In Their Own Words
August 20, 1864
Forage Scarce, Concern about War’s End, Pleasant Encounter
William King of Cobb County wrote in his diary of the countryside having little to offer foragers, his concerns about how the war will end, and an unexpectedly pleasant encounter one young lady had with a Yankee soldier.
“The foraging Wagons returned last night safe, but with little forage, I think, all the country in this vicinity being pretty much stript of every thing. I took a short walk on the Powder Springs Road this morning, found no wagons from the country today. I stopped and had a long talk with the pickets today, men of good sense and spirits, and anxious for peace, but say there can be no peace until the government is restored, and the slave question disposed of.
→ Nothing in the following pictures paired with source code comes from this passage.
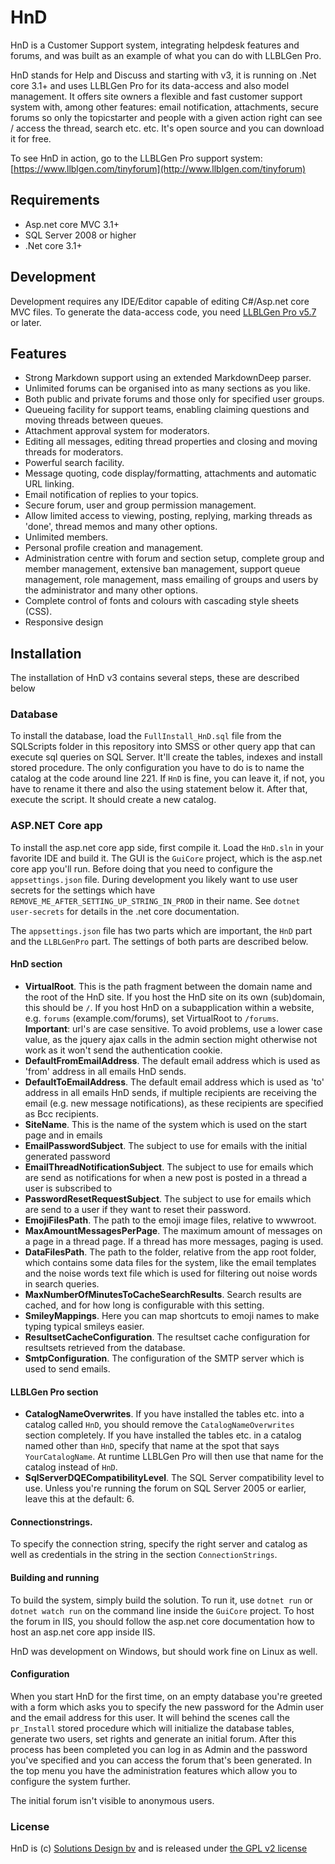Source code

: HnD
===

HnD is a Customer Support system, integrating helpdesk features and forums, and was built as an example of what you can do with LLBLGen Pro.

HnD stands for Help and Discuss and starting with v3, it is running on .Net core 3.1+ and uses LLBLGen Pro for its data-access and also model management. It offers site owners a flexible and fast customer support system with, among other features: email notification, attachments, secure forums so only the topicstarter and people with a given action right can see / access the thread, search etc. etc. It's open source and you can download it for free.

To see HnD  in action, go to the LLBLGen Pro support system: [https://www.llblgen.com/tinyforum](http://www.llblgen.com/tinyforum)

## Requirements 
* Asp.net core MVC 3.1+
* SQL Server 2008 or higher
* .Net core 3.1+

## Development
Development requires any IDE/Editor capable of editing C#/Asp.net core MVC files. To generate the data-access code, you need [LLBLGen Pro v5.7](https://www.llblgen.com/) or later.

## Features
* Strong Markdown support using an extended MarkdownDeep parser. 
* Unlimited forums can be organised into as many sections as you like.
* Both public and private forums and those only for specified user groups.
* Queueing facility for support teams, enabling claiming questions and moving threads between queues.
* Attachment approval system for moderators.
* Editing all messages, editing thread properties and closing and moving threads for moderators.
* Powerful search facility.
* Message quoting, code display/formatting, attachments and automatic URL linking.
* Email notification of replies to your topics.
* Secure forum, user and group permission management.
* Allow limited access to viewing, posting, replying, marking threads as 'done', thread memos and many other options.
* Unlimited members.
* Personal profile creation and management.
* Administration centre with forum and section setup, complete group and member management, extensive ban management, support queue management, 
role management, mass emailing of groups and users by the administrator and many other options.
* Complete control of fonts and colours with cascading style sheets (CSS).
* Responsive design

## Installation
The installation of HnD v3 contains several steps, these are described below

### Database 
To install the database, load the `FullInstall_HnD.sql` file from the SQLScripts folder in this repository into SMSS or other query app that can execute sql queries on SQL Server. 
It'll create the tables, indexes and install stored procedure. The only configuration you have to do is to name the catalog at the code around line 221. If `HnD` is fine, 
you can leave it, if not, you have to rename it there and also the using statement below it. After that, execute the script. It should create a new catalog. 

### ASP.NET Core app
To install the asp.net core app side, first compile it. Load the `HnD.sln` in your favorite IDE and build it. The GUI is the `GuiCore` project, which is the asp.net core app
you'll run. Before doing that you need to configure the `appsettings.json` file. During development you likely want to use user secrets for the settings which have `REMOVE_ME_AFTER_SETTING_UP_STRING_IN_PROD` in their name. See `dotnet user-secrets` for details in the .net core documentation. 

The `appsettings.json` file has two parts which are important, the `HnD` part and the `LLBLGenPro` part. The settings of both parts are described below. 

#### HnD section

- **VirtualRoot**. This is the path fragment between the domain name and the root of the HnD site. If you host the HnD site on its own (sub)domain, this should be `/`. If you
host HnD on a subapplication within a website, e.g. `forums` (example.com/forums), set VirtualRoot to `/forums`. **Important**: url's are case sensitive. To avoid problems, use a lower case value, as the jquery ajax calls in the admin section might otherwise not work as it won't send the authentication cookie. 
- **DefaultFromEmailAddress**. The default email address which is used as 'from' address in all emails HnD sends. 
- **DefaultToEmailAddress**. The default email address which is used as 'to' address in all emails HnD sends, if multiple recipients are receiving the email (e.g. new 
message notifications), as these recipients are specified as Bcc recipients. 
- **SiteName**. This is the name of the system which is used on the start page and in emails
- **EmailPasswordSubject**. The subject to use for emails with the initial generated password
- **EmailThreadNotificationSubject**. The subject to use for emails which are send as notifications for when a new post is posted in a thread a user is subscribed to
- **PasswordResetRequestSubject**. The subject to use for emails which are send to a user if they want to reset their password.
- **EmojiFilesPath**. The path to the emoji image files, relative to wwwroot. 
- **MaxAmountMessagesPerPage**. The maximum amount of messages on a page in a thread page. If a thread has more messages, paging is used. 
- **DataFilesPath**. The path to the folder, relative from the app root folder, which contains some data files for the system, like the email templates and the noise words text file
which is used for filtering out noise words in search queries.
- **MaxNumberOfMinutesToCacheSearchResults**. Search results are cached, and for how long is configurable with this setting.
- **SmileyMappings**. Here you can map shortcuts to emoji names to make typing typical smileys easier. 
- **ResultsetCacheConfiguration**. The resultset cache configuration for resultsets retrieved from the database. 
- **SmtpConfiguration**. The configuration of the SMTP server which is used to send emails. 

#### LLBLGen Pro section

- **CatalogNameOverwrites**. If you have installed the tables etc. into a catalog called `HnD`, you should remove the `CatalogNameOverwrites` section completely. If you have
installed the tables etc. in a catalog named other than `HnD`, specify that name at the spot that says `YourCatalogName`. At runtime LLBLGen Pro will then use that name for 
the catalog instead of `HnD`.
- **SqlServerDQECompatibilityLevel**. The SQL Server compatibility level to use. Unless you're running the forum on SQL Server 2005 or earlier, leave this at the default: 6.

#### Connectionstrings.

To specify the connection string, specify the right server and catalog as well as credentials in the string in the section `ConnectionStrings`. 

#### Building and running

To build the system, simply build the solution. To run it, use `dotnet run` or `dotnet watch run` on the command line inside the `GuiCore` project. To host the forum in 
IIS, you should follow the asp.net core documentation how to host an asp.net core app inside IIS. 

HnD was development on Windows, but should work fine on Linux as well. 

#### Configuration

When you start HnD for the first time, on an empty database you're greeted with a form which asks you to specify the new password for the Admin user and the email address for this user.
It will behind the scenes call the `pr_Install` stored procedure which will initialize the database tables, generate two users, set rights and generate an initial forum. After this 
process has been completed you can log in as Admin and the password you've specified and you can access the forum that's been generated. In the top menu you have the administration
features which allow you to configure the system further. 

The initial forum isn't visible to anonymous users. 

### License
HnD is (c) [Solutions Design bv](https://www.sd.nl) and is released under [the GPL v2 license](https://github.com/SolutionsDesign/HnD/blob/master/LICENSE.txt)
How this war is to be brought to a close God only knows. For 2 days past laborers have been hard at work putting in order the R. Road in fron of the House. I hear Gen’l Kilpatrick has gone on a Raid into the State. I hear that some of our Cavalry have been taking and killing some Federal prisoners near Gainesville, after they had surrendered, I am sure it cannot be true. A young soldier who had returned from the Stoneman Raid, told me that while on it, he had with him a Melodeon, & being in his way, he went up to a House & presented it to a young Lady at the door, she thanked him: the old Lady said it was more than they expected as she thought the Yankee soldiers kept their gifts for the Negro Women.I hear a foraging train had been taken near the town yesterday. I hear that about 180 deserters from our Army were brought into Marietta yesterday. Mr. Griffith and myself had a pleasant walk after supper this evening. How anxious am becoming to see my family at Home or even to hear from them. 1st. Oct. is too far off to wait.”